A 1% rise in the shares of the exchange as of 3:07 p.m. Wednesday in New York failed to offset Tuesday’s 7.5% slump on the news.

Despite those skeptics, the deal talks show NYSE parent Intercontinental Exchange Inc. is taking a wider view of potential combinations as Chief Executive Officer Jeffrey Sprecher keeps pace with acquisitive rivals such as London Stock Exchange Group Inc. and CME Group Inc.

ICE late Tuesday confirmed that it had approached the online marketplace to discuss a deal, though no discussions were active. The news came just a month after Sprecher told analysts and investors that he’s always on the prowl for potentially game-changing deals.

“We meet every two weeks, go over the landscape with this topic in mind,” Sprecher said during a presentation at Goldman Sachs Group Inc.’s financial-services industry conference in December. “I think there is more transformative M&A in our future, but it’s got to feel right. And when we do it and announce that, you all have to say, ‘That’s so logical.’”

Bridge2 Takeover

ICE demonstrated interest in the consumer market on Wednesday with a deal aimed at retail users of its digital-currency trading and warehouse subsidiary, Bakkt. ICE said it acquired Bridge2 Solutions, a provider of 4,500 loyalty and incentive programs to companies across many industries. Bakkt, which offers futures trading in Bitcoin as well as custody services for the digital asset, will integrate Bridge2’s rewards programs into the consumer app it’s building.

“With the launch of the Bakkt app, we will, for the first time, offer consumers a robust platform to consolidate and use all of their digital assets, from crypto to loyalty points to in-game tokens, in one user-friendly wallet,” Mike Blandina, CEO of Bakkt, said in a statement.

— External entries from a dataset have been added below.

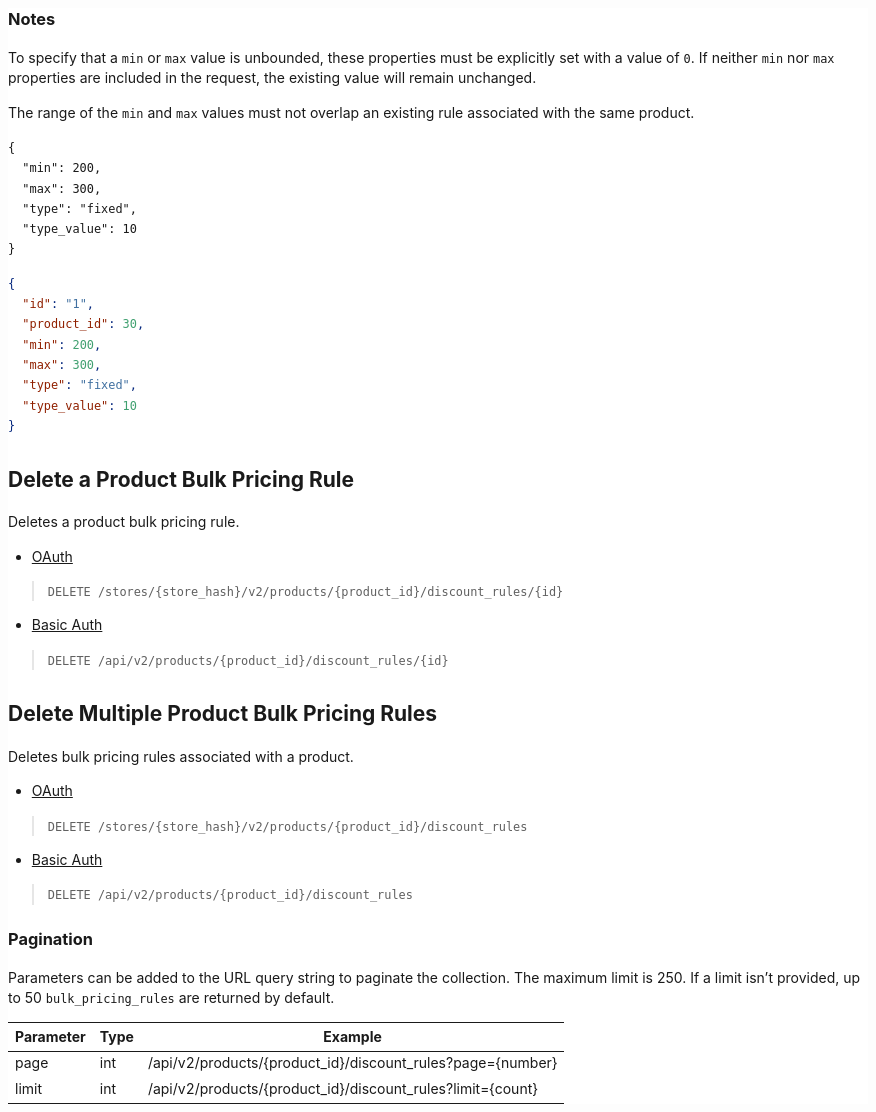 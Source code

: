 ### Notes

To specify that a `min` or `max` value is unbounded, these properties must be explicitly set with a value of `0`. If neither `min` nor `max` properties are included in the request, the existing value will remain unchanged.

The range of the `min` and `max` values must not overlap an existing rule associated with the same product.

```curl
{
  "min": 200,
  "max": 300,
  "type": "fixed",
  "type_value": 10
}
```

```json
{
  "id": "1",
  "product_id": 30,
  "min": 200,
  "max": 300,
  "type": "fixed",
  "type_value": 10
}
```

## Delete a Product Bulk Pricing Rule

Deletes a product bulk pricing rule.

*   [OAuth](#delete-a-product-bulk-pricing-rule-oauth)
>`DELETE /stores/{store_hash}/v2/products/{product_id}/discount_rules/{id}`
*   [Basic Auth](#delete-a-product-bulk-pricing-rule-basic)
>`DELETE /api/v2/products/{product_id}/discount_rules/{id}`

## Delete Multiple Product Bulk Pricing Rules

Deletes bulk pricing rules associated with a product.

*   [OAuth](#delete-multiple-product-bulk-pricing-rules-oauth)
>`DELETE /stores/{store_hash}/v2/products/{product_id}/discount_rules`
*   [Basic Auth](#delete-multiple-product-bulk-pricing-rules-basic)
>`DELETE /api/v2/products/{product_id}/discount_rules`

### Pagination

Parameters can be added to the URL query string to paginate the collection. The maximum limit is 250. If a limit isn’t provided, up to 50 `bulk_pricing_rules` are returned by default.

| Parameter | Type | Example |
| --- | --- | --- |
| page | int | /api/v2/products/{product_id}/discount_rules?page={number} |
| limit | int | /api/v2/products/{product_id}/discount_rules?limit={count} |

ICE’s competitors have been active in M&A. A consortium led by Thomson Reuters Corp. is selling Refinitiv Holdings Ltd. to the London Stock Exchange for $27 billion. The deal, announced in 2019, is expected to be completed by year-end. In 2018, CME Group bought NEX Group Ltd. for $3.85 billion to give the Chicago exchange owner new markets in cash U.S. Treasury and currency trading.

Sprecher told the Goldman Sachs conference he’s not concerned about missing out on those acquisitions.

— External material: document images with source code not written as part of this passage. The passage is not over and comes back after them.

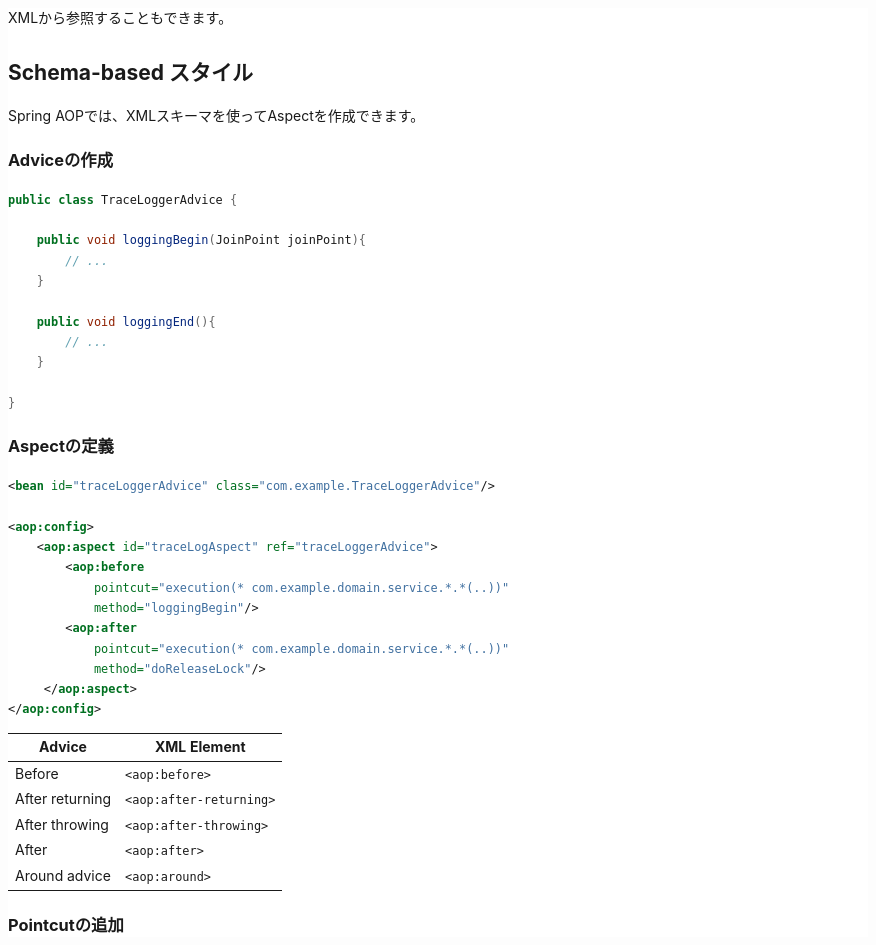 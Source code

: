 XMLから参照することもできます。


## Schema-based スタイル

Spring AOPでは、XMLスキーマを使ってAspectを作成できます。

### Adviceの作成

```java
public class TraceLoggerAdvice {

    public void loggingBegin(JoinPoint joinPoint){
        // ...
    }

    public void loggingEnd(){
        // ...
    }

}
```

### Aspectの定義

```xml
<bean id="traceLoggerAdvice" class="com.example.TraceLoggerAdvice"/>

<aop:config>
    <aop:aspect id="traceLogAspect" ref="traceLoggerAdvice">
        <aop:before
            pointcut="execution(* com.example.domain.service.*.*(..))"
            method="loggingBegin"/>
        <aop:after
            pointcut="execution(* com.example.domain.service.*.*(..))"
            method="doReleaseLock"/>
     </aop:aspect>
</aop:config>
```

| Advice | XML Element |
| ------ | ----------- |
| Before | `<aop:before>` |
| After returning | `<aop:after-returning>` |
| After throwing | `<aop:after-throwing>` |
| After | `<aop:after>` |
| Around advice | `<aop:around>` |


### Pointcutの追加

“I didn’t like those deals,” he said. “I didn’t think they were right for us.”

The right acquisition has to add to the long-term value of the company, Sprecher said. “So that’s not an easy thing. To a certain degree, you have to hang around the net, you have to have meetings every two weeks, but continue to refine your thinking.”

EBay’s Position

Years of stagnant sales growth have diminished EBay’s position in an online commerce market dominated in the U.S. by Amazon.com Inc. Activist investors Elliott Management Corp. and Starboard Value last year began pushing for changes at EBay including shedding ticket-resale site StubHub and its classified-ads business.

Devin Wenig, who clashed with the activists as chief executive officer, was ousted in September after failing to expand the marketplace platform and opposing the sale of businesses. In November, EBay announced the sale of StubHub to Switzerland’s Viagogo for $4.05 billion.

EBay continues to fight with activist investors. Starboard Value on Tuesday ramped up pressure on EBay to separate its classifieds business and implement more-aggressive operational targets. EBay responded in a statement that it has taken steps to improve its performance, including new board appointments. It said it also implemented its first dividend while repurchasing $5 billion in common stock, among other measures.

Sprecher, for his part, has long been a fan of EBay. He would buy car parts on the site the 1990s, he said at another Goldman Sachs conference last February.

He met with Meg Whitman when she ran the company and discussed setting up a platform for consumers to trade electric power, he said, adding that the idea was “too derivative” for EBay.

(Updates with background on EBay starting in 14th paragraph)

--With assistance from Spencer Soper.